DETAILED DESCRIPTION OF PREFERRED EMBODIMENTS
[0024] Provided herein are techniques for forming self-aligned
contacts using a novel replacement metal gate (or RMG) process flow
leveraging sidewall image transfer (SIT) technology in which gate
sidewall spacers are formed first, followed by RMG formation, and
lastly contact metallization. Advantageously, SIT permits the
patterning of sub-lithographic features (i.e., features smaller
than what is achievable using direct patterning technology). SIT
generally involves forming a mandrel(s), forming spacers on
opposite sides of the mandrel, and then removing the mandrel
selective to the spacers. The spacers are then used to pattern the
underlying substrate. It is notable that for each patterned
mandrel, there will be at least two spacers. Thus, SIT is often
thought of as a pitch-doubling technique.
[0025] An exemplary embodiment of the present techniques is now
described by way of reference to FIGS. 1-15. As shown in FIG. 1,
the process begins with a substrate 102 on which the formation of
metal gate stacks and contacts self-aligned to the metal gate
stacks is desired. The particular configuration of the substrate
102 is not the primary focus of the present techniques, however one
might envision that the substrate is a semiconductor substrate such
as a bulk silicon (Si) wafer or a silicon on insulator (SOI) wafer
that is prepared (using standard processes) to include an active
area(s) containing a planar or non-planar (e.g., fin) channel
material over which a metal gate stack is to be formed and source
and drain region to which (the present self-aligned) contacts are
to be formed.
[0026] As provided above, the first phase of the process involves
first forming a plurality of gate sidewall spacers.
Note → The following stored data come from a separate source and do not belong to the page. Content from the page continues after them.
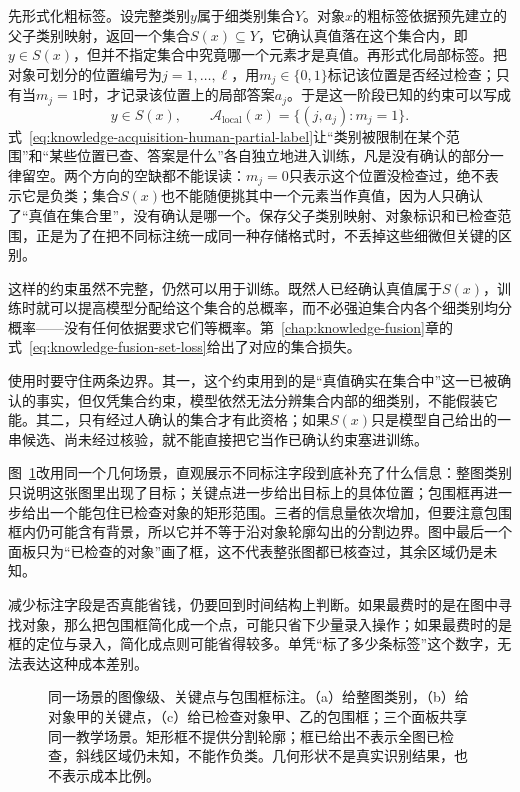 先形式化粗标签。设完整类别$y$属于细类别集合$Y$。对象$x$的粗标签依据预先建立的父子类别映射，返回一个集合$S(x)\subseteq Y$，它确认真值落在这个集合内，即$y\in S(x)$，但并不指定集合中究竟哪一个元素才是真值。再形式化局部标签。把对象可划分的位置编号为$j=1,\ldots,\ell$，用$m_j\in\{0,1\}$标记该位置是否经过检查；只有当$m_j=1$时，才记录该位置上的局部答案$a_j$。于是这一阶段已知的约束可以写成
\begin{equation}
  y\in S(x),
  \qquad
  \mathcal{A}_{\mathrm{local}}(x)
  =\{(j,a_j):m_j=1\}.
  \label{eq:knowledge-acquisition-human-partial-label}
\end{equation}
式~\eqref{eq:knowledge-acquisition-human-partial-label}让“类别被限制在某个范围”和“某些位置已查、答案是什么”各自独立地进入训练，凡是没有确认的部分一律留空。两个方向的空缺都不能误读：$m_j=0$只表示这个位置没检查过，绝不表示它是负类；集合$S(x)$也不能随便挑其中一个元素当作真值，因为人只确认了“真值在集合里”，没有确认是哪一个。保存父子类别映射、对象标识和已检查范围，正是为了在把不同标注统一成同一种存储格式时，不丢掉这些细微但关键的区别。

这样的约束虽然不完整，仍然可以用于训练。既然人已经确认真值属于$S(x)$，训练时就可以提高模型分配给这个集合的总概率，而不必强迫集合内各个细类别均分概率——没有任何依据要求它们等概率。第~\ref{chap:knowledge-fusion}章的式~\eqref{eq:knowledge-fusion-set-loss}给出了对应的集合损失。

使用时要守住两条边界。其一，这个约束用到的是“真值确实在集合中”这一已被确认的事实，但仅凭集合约束，模型依然无法分辨集合内部的细类别，不能假装它能。其二，只有经过人确认的集合才有此资格；如果$S(x)$只是模型自己给出的一串候选、尚未经过核验，就不能直接把它当作已确认约束塞进训练。

图~\ref{fig:knowledge-acquisition-human-granularity}改用同一个几何场景，直观展示不同标注字段到底补充了什么信息：整图类别只说明这张图里出现了目标；关键点进一步给出目标上的具体位置；包围框再进一步给出一个能包住已检查对象的矩形范围。三者的信息量依次增加，但要注意包围框内仍可能含有背景，所以它并不等于沿对象轮廓勾出的分割边界。图中最后一个面板只为“已检查的对象”画了框，这不代表整张图都已核查过，其余区域仍是未知。

减少标注字段是否真能省钱，仍要回到时间结构上判断。如果最费时的是在图中寻找对象，那么把包围框简化成一个点，可能只省下少量录入操作；如果最费时的是框的定位与录入，简化成点则可能省得较多。单凭“标了多少条标签”这个数字，无法表达这种成本差别。

\begin{figure}[htbp]
  \centering
  
  \caption{同一场景的图像级、关键点与包围框标注。（a）给整图类别，（b）给对象甲的关键点，（c）给已检查对象甲、乙的包围框；三个面板共享同一教学场景。矩形框不提供分割轮廓；框已给出不表示全图已检查，斜线区域仍未知，不能作负类。几何形状不是真实识别结果，也不表示成本比例。}
  \label{fig:knowledge-acquisition-human-granularity}
\end{figure}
These spacers
are also referred to herein as a "sea of spacers." The gate
sidewall spacers can be formed in a number of different ways,
including via a standard direct patterning process. However,
according to an exemplary embodiment, the gate sidewall spacers are
formed using SIT. Further, in this exemplary embodiment, the
spacers are formed from a suitable spacer material, such as silicon
nitride (SiN), silicon carbon nitride (SiCN), silicon boron carbon
nitride (SiBCN), silicon oxygen carbon nitride (SiOCN), and
combinations thereof. Also, a composite SIT spacer configuration is
used in this example. As will be described in detail below, a
composite spacer SIT prevents rounding at the top corners of the
spacers. Rounding at the top corner of the spacers causes a lot of
width variation in the device structure. By comparison, using a
composite spacers enables spacers to be formed having square
shoulders.
[0027] Thus, as shown in FIG. 1, a spacer material layer 104 is
formed on the substrate 102. As provided above, a suitable spacer
material includes, but is not limited to, SiN, SiCN, SiBCN, and/or
SiOCN. A composite spacer SIT structure is then formed on the
spacer material layer 104. As shown in FIG. 1, the composite spacer
SIT structure includes a plurality of mandrels 106, first spacers
108 on opposite sides of the mandrels 106, and second spacers 110
on a side of the first spacers 108 opposite the mandrels 106.
[0028] Mandrels 106 may be formed on the spacer material layer 104
by first blanket depositing a suitable mandrel material on the
spacer material layer, and then patterning the mandrel material
into the individual mandrels. Suitable mandrel materials include,
but are not limited to, amorphous silicon (Si) and amorphous
carbon. Amorphous Si films can be deposited, for example, using a
physical or chemical vapor deposition process. Amorphous carbon
films can be deposited, for example, using magnetron sputtering.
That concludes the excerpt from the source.